§ TO DO
Scan the entries below for the word "Navegue" and copy every line in which it occurs.

§ SUPPLIED MATERIAL
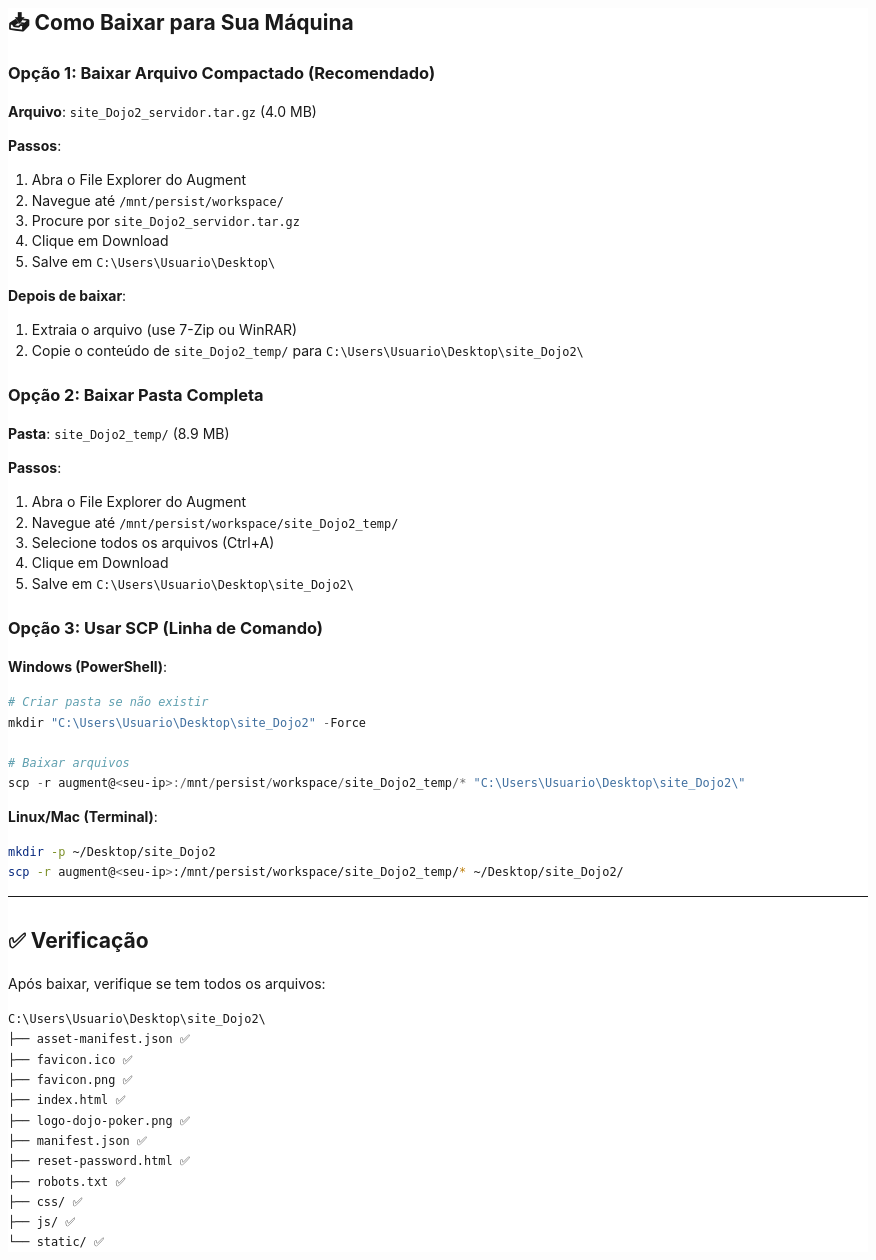 
## 📥 Como Baixar para Sua Máquina

### Opção 1: Baixar Arquivo Compactado (Recomendado)

**Arquivo**: `site_Dojo2_servidor.tar.gz` (4.0 MB)

**Passos**:
1. Abra o File Explorer do Augment
2. Navegue até `/mnt/persist/workspace/`
3. Procure por `site_Dojo2_servidor.tar.gz`
4. Clique em Download
5. Salve em `C:\Users\Usuario\Desktop\`

**Depois de baixar**:
1. Extraia o arquivo (use 7-Zip ou WinRAR)
2. Copie o conteúdo de `site_Dojo2_temp/` para `C:\Users\Usuario\Desktop\site_Dojo2\`

### Opção 2: Baixar Pasta Completa

**Pasta**: `site_Dojo2_temp/` (8.9 MB)

**Passos**:
1. Abra o File Explorer do Augment
2. Navegue até `/mnt/persist/workspace/site_Dojo2_temp/`
3. Selecione todos os arquivos (Ctrl+A)
4. Clique em Download
5. Salve em `C:\Users\Usuario\Desktop\site_Dojo2\`

### Opção 3: Usar SCP (Linha de Comando)

**Windows (PowerShell)**:
```powershell
# Criar pasta se não existir
mkdir "C:\Users\Usuario\Desktop\site_Dojo2" -Force

# Baixar arquivos
scp -r augment@<seu-ip>:/mnt/persist/workspace/site_Dojo2_temp/* "C:\Users\Usuario\Desktop\site_Dojo2\"
```

**Linux/Mac (Terminal)**:
```bash
mkdir -p ~/Desktop/site_Dojo2
scp -r augment@<seu-ip>:/mnt/persist/workspace/site_Dojo2_temp/* ~/Desktop/site_Dojo2/
```

---

## ✅ Verificação

Após baixar, verifique se tem todos os arquivos:

```
C:\Users\Usuario\Desktop\site_Dojo2\
├── asset-manifest.json ✅
├── favicon.ico ✅
├── favicon.png ✅
├── index.html ✅
├── logo-dojo-poker.png ✅
├── manifest.json ✅
├── reset-password.html ✅
├── robots.txt ✅
├── css/ ✅
├── js/ ✅
└── static/ ✅
```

§ ANSWER BOX
2. Navegue até `/mnt/persist/workspace/`
2. Navegue até `/mnt/persist/workspace/site_Dojo2_temp/`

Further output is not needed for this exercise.